Il termine sa bière.

Il a raison, j'ai peur de résister, de dire non, de tout plaquer. J'ai peur de vivre.

" Te biles pas, je comprends, t'as un boulot et des factures à payer. Le monde te tient la bride, t'es pas le seul va , bois un coup et ça passera. La chance t'aidera p'tete un jour." 

" Tu as surement raison." Même ma repartie est minable. Je me lève, le salut et retourne vers le bureau.

65 millions d'euros.

Plutôt vendeur comme affiche. La loterie. Véritable escroquerie à l'échelle nationale. Un élu pour des millions de déçus. Le commerçant se frotte les mains tandis que les désespérés lorgnent sur la cagnotte en misant leurs derniers sous.

Foutaises, comme s'ils allaient gagner...

Et si ? 

J'entre et le tenancier de l'établissement me dévisage. Je dois jurer dans le décors, un mort-vivant ça ne doit pas être si courant.

Je prends une grille, je la remplis :

2, ma jour de naissance, 8, le prix de mon repas du midi, 45, le nombre de fois où elle n'est pas rentrée, 10 l'âge que j'avais à la mort de ma mère, 32 mon âge actuel, 3 le nombre de fois ou j'ai pensé au suicide.

Je lui rend le ticket, il le valide, je sors. Je suis fatigué, le soleil me brûle les yeux en se reflétant sur l'asphalte chauffé à blanc. Je mets mes lunettes de soleil, je retourne à ma routine

LE soir.

21h30.

Je suis encore seul. Etienne est parti, il devait aller à la salle de gym.

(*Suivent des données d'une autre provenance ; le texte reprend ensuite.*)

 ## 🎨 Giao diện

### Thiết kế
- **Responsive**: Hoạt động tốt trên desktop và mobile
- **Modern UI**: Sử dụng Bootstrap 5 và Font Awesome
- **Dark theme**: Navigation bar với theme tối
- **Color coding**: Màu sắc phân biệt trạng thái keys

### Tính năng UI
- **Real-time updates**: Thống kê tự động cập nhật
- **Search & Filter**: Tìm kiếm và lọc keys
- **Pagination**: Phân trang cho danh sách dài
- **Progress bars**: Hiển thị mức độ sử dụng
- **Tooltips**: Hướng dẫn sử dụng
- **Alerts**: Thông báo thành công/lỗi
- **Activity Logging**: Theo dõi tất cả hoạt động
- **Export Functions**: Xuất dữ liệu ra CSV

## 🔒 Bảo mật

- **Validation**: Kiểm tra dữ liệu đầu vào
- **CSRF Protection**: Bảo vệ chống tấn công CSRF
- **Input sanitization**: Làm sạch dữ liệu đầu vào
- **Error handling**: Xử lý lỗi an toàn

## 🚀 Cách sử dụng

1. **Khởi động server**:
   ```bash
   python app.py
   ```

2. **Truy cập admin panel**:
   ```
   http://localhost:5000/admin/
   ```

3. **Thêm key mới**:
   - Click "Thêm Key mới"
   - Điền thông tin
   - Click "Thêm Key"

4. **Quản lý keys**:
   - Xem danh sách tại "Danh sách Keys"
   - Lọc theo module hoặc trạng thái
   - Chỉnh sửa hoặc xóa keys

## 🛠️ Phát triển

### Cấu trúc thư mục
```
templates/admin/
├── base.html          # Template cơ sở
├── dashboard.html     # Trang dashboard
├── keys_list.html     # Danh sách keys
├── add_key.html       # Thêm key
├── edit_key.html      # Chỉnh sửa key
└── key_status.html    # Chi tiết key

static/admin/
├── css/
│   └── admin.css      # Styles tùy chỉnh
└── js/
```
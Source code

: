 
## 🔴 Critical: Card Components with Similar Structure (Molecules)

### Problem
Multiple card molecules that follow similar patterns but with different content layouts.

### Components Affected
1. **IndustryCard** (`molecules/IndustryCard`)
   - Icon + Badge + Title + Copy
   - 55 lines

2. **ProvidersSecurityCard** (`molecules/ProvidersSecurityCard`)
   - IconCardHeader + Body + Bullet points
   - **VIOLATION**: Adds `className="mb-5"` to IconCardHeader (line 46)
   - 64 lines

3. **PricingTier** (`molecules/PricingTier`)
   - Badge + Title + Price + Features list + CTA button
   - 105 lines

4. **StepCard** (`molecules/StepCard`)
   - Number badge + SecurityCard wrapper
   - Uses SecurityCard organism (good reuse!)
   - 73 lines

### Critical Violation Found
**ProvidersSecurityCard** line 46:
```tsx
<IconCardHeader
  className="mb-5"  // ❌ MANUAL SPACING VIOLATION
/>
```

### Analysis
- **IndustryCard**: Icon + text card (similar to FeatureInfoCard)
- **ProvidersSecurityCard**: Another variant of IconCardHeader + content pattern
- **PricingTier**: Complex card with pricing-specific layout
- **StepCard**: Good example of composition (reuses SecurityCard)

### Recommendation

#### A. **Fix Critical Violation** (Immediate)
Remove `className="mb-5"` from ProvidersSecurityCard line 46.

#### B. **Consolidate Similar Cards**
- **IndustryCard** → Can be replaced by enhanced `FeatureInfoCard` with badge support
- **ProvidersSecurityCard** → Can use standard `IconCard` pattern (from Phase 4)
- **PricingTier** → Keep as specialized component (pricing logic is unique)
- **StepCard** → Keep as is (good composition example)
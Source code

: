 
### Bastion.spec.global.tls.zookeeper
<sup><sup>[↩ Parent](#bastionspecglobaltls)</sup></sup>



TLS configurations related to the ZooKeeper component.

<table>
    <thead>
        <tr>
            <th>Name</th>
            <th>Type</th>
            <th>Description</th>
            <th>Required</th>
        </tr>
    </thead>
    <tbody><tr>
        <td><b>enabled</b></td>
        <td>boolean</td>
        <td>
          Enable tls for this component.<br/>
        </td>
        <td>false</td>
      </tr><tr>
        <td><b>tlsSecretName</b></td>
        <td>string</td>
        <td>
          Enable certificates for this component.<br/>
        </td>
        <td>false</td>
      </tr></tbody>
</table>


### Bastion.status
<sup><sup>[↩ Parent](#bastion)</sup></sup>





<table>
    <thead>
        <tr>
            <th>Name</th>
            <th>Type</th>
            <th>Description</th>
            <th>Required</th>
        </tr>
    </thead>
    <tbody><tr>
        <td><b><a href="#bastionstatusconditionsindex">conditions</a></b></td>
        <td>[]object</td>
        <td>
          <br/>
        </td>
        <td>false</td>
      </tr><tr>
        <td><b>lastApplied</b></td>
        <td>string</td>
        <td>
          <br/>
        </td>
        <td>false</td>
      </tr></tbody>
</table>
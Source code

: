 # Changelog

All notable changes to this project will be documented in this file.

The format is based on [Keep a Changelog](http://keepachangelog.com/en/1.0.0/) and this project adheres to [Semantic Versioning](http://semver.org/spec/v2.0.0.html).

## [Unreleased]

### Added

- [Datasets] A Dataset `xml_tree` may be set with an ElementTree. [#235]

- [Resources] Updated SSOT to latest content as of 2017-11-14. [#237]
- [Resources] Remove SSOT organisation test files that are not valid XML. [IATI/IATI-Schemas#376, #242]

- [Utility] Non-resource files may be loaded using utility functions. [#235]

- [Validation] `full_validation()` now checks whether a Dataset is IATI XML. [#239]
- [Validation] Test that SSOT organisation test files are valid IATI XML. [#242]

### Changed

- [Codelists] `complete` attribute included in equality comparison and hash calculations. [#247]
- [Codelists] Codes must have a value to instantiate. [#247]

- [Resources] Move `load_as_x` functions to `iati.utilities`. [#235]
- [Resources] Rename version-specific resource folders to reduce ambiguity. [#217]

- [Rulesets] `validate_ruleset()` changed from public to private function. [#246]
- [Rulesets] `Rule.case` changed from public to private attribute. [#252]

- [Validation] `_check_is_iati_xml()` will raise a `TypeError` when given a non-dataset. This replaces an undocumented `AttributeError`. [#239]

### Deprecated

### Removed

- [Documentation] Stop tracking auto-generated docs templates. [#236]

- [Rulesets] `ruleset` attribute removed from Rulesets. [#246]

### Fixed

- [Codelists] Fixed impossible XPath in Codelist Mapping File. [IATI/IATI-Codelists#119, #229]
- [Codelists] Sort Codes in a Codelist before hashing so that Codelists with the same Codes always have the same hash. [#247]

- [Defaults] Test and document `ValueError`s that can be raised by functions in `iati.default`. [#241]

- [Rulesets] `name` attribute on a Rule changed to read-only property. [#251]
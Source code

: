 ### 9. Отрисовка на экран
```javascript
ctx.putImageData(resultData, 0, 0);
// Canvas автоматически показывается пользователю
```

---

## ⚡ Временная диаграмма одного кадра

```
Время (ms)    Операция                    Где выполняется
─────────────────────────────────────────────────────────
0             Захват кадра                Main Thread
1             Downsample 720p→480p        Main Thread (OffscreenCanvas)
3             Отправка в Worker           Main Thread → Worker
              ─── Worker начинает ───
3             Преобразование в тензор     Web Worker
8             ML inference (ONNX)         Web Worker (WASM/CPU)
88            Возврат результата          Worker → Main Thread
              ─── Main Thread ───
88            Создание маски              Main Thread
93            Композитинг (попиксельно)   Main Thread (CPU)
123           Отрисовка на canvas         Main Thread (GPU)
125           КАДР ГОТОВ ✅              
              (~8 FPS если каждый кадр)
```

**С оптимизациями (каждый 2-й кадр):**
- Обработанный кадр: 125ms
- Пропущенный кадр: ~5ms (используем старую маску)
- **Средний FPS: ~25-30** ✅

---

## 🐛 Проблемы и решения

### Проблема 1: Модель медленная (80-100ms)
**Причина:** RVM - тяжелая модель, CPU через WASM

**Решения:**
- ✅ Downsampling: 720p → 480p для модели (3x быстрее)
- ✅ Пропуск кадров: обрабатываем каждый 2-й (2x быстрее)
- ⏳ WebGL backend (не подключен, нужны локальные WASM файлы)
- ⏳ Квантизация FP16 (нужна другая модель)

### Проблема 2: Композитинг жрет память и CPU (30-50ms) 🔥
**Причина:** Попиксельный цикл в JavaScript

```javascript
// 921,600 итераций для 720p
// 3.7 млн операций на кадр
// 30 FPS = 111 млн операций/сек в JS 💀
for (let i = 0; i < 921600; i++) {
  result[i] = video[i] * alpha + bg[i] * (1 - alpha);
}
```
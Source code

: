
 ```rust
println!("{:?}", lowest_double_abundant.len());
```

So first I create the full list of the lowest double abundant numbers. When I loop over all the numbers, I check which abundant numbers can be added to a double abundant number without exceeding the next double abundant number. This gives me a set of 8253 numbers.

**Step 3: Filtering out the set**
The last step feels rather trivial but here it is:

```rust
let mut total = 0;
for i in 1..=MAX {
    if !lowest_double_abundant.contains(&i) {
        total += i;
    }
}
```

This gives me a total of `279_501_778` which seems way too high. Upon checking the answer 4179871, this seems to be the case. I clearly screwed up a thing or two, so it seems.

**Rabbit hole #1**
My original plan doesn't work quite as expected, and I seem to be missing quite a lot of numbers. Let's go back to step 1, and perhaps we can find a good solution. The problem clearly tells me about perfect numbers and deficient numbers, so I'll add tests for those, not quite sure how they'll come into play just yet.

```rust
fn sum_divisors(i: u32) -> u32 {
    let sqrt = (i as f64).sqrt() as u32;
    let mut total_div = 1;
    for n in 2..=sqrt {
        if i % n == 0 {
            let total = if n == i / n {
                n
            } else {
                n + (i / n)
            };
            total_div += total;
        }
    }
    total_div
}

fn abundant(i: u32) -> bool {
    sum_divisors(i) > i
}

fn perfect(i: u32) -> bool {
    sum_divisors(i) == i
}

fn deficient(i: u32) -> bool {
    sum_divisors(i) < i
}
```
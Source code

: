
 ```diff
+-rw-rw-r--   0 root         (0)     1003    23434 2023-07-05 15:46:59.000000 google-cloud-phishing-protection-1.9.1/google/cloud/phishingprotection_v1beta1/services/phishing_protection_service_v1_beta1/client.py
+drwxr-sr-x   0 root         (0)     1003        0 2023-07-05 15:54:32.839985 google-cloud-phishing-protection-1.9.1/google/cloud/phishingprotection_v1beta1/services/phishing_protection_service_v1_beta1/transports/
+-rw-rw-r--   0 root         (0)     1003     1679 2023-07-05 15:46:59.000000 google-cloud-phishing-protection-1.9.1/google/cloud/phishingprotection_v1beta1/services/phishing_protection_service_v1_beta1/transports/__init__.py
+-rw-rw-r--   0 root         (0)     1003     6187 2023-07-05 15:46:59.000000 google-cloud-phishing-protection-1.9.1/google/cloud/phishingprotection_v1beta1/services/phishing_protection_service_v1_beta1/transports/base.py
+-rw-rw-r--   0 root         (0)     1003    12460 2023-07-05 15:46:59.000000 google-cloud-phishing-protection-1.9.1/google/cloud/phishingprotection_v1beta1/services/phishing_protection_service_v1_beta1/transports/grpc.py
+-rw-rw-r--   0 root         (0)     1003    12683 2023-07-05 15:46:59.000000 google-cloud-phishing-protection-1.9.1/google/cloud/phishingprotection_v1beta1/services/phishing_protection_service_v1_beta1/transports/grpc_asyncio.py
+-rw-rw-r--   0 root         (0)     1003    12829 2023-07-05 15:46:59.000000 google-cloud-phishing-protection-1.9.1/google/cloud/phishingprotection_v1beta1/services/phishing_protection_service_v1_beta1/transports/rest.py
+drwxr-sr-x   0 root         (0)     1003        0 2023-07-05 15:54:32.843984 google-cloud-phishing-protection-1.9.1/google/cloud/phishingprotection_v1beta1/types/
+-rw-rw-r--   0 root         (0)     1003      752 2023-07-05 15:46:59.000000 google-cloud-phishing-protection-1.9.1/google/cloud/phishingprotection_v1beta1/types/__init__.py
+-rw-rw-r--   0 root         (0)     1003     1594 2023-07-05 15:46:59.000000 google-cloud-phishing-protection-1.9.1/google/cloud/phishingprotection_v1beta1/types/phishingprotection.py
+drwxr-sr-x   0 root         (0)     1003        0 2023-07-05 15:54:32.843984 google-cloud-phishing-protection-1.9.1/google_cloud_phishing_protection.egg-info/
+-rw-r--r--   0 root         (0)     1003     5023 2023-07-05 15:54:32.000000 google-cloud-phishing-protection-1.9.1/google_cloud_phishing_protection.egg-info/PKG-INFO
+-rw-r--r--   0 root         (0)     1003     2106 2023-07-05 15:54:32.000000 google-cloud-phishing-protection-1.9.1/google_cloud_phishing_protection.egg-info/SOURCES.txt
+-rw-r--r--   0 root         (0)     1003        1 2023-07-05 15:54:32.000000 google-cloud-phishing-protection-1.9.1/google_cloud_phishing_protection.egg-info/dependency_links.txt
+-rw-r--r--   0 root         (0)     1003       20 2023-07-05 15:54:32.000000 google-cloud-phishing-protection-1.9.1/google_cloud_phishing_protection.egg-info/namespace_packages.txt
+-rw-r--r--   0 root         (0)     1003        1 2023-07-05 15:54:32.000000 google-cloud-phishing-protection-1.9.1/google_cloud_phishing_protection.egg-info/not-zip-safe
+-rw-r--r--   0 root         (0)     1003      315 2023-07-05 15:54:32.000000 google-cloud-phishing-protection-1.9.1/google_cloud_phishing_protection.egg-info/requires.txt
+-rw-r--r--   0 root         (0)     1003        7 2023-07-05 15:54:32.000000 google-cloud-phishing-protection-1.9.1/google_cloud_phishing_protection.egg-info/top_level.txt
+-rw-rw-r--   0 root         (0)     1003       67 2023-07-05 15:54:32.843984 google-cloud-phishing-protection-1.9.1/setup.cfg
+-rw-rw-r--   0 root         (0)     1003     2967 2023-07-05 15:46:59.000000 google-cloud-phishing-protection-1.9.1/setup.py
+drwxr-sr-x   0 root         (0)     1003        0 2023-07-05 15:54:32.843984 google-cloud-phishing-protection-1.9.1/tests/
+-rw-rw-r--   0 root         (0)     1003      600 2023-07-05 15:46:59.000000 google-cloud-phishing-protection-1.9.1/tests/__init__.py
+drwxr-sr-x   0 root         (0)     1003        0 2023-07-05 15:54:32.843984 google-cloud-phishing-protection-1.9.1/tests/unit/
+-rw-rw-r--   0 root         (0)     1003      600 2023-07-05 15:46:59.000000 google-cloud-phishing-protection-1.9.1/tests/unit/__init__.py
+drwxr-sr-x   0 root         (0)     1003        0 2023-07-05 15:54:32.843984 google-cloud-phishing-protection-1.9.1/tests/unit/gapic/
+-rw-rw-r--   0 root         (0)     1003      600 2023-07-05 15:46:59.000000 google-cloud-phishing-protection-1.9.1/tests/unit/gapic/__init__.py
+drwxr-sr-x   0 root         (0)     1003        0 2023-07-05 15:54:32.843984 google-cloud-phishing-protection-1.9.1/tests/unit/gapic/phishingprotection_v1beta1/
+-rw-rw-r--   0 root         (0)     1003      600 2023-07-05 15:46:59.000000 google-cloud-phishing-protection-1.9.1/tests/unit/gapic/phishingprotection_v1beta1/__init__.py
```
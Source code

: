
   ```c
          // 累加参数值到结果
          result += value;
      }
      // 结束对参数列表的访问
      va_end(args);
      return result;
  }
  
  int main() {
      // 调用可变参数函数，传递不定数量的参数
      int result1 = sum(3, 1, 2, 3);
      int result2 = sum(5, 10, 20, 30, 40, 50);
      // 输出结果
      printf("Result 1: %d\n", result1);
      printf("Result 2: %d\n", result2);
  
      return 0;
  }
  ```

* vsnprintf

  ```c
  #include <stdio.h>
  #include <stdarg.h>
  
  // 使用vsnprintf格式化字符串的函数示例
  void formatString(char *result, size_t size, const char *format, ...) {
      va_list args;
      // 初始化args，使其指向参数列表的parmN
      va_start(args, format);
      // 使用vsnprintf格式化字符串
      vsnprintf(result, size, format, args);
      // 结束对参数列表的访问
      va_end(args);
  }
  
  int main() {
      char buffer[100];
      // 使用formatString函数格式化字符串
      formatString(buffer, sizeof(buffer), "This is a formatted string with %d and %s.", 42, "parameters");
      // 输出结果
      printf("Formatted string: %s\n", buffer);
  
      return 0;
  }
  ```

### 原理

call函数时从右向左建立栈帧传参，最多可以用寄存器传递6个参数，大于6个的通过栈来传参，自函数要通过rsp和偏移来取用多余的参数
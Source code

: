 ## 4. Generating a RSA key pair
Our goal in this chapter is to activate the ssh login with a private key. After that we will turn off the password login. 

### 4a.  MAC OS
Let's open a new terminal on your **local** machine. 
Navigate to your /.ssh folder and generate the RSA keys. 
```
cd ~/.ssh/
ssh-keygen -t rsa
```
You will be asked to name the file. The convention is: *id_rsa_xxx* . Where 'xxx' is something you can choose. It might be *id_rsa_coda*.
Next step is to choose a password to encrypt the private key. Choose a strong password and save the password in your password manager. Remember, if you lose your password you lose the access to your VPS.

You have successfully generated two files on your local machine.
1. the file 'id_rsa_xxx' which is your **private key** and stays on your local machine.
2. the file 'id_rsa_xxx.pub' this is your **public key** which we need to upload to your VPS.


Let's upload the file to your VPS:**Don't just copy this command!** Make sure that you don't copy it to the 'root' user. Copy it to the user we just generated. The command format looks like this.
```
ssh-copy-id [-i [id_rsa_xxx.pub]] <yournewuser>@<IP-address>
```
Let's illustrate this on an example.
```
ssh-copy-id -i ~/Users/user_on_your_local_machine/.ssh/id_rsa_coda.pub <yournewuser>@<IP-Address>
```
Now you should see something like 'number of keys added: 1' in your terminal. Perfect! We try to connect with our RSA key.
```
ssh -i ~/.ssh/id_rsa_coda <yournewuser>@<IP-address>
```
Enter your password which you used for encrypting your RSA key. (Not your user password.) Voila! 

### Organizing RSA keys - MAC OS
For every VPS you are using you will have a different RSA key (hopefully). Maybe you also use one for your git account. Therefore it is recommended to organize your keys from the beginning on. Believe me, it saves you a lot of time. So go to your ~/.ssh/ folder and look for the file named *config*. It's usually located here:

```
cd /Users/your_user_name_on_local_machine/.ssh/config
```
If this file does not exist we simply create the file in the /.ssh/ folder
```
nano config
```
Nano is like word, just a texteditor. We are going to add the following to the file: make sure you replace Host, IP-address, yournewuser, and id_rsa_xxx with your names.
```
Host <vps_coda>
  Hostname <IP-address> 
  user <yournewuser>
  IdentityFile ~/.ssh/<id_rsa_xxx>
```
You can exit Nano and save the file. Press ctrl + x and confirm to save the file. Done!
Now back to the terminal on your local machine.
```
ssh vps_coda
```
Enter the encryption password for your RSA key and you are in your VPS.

Je suis exténué. Je me masse les tempes , mon mac m'indique une heure indécente pour terminer un journée commencée aux aurores. La journée à été épouvantable, des clients mécontents, des recherches infructueuses, des reproches incessants. La souffrance d'un homme qui subit, qui sombre, qui se noie dans un réalité laide et douloureuse. Je referme brusquement le dossier d'un mari trompé et d'une femme volage. 

Le ticket de loterie glisse négligemment de mon bureau pour venir se poser sur ma cuisse. 

C'est un signe...

Ridicule. Me voila pris de délire. Néanmoins, je décide de consulter les résultats, le tirage était prévu pour ce soir.

L'ordinateur prend son temps, me fait languir. Je clique, j'attends, je bois une gorgée de café froid, la page apparait, je cherche fébrilement le signe de ma désillusion.

2 8 45 18 32 3

Un silence pesant règne dans le bureau. La sueur perle sur mon front. Je vérifie encore et encore la combinaison de chiffres. Une tempête fracasse mon esprit, de violents tremblements agitent mon corps, et sans prévenir un hurlement explose de ma gorge, si bruyant, si riche d'émotion qu'on le croirait arrivé de la nuit des temps.

65 millions d'euros. Je suis multimillionnaire. Je suis libre.

Cette idée me perfore le cœur, délivre mon esprit de son carcan habituel de peines et de défaites. Le sort m'a choisi, la chance m'a aimé. Enfin je vais être libre d'elle, de lui, de moi.

Ma camisole est rompue, mon esprit vagabonde en dehors de mon corps, en dehors de cette carcasse ruisselante de larmes et de sueurs. Je suis le vagabond des étoiles de J.London. Je voyage, je m'amuse, je dépense, j'achète, je gagne, je m'enivre de luxure et de plaisirs. Je suis un autre , je suis le moi que tous le monde voudrait être.

La fatigue me saisit, la tête me tourne, je me lève, je chancèle, je m'appui sur ma bibliothèque, une photo d'elle et de moi tombe et se fracasse au sol. Le sofa m'attire, la conscience me quitte, je sombre dans l'inconscience.

LA nuit, plus tard.

J'ouvre les yeux, l'immense pièce dans laquelle je me trouve est baignée par la lumière de la lune.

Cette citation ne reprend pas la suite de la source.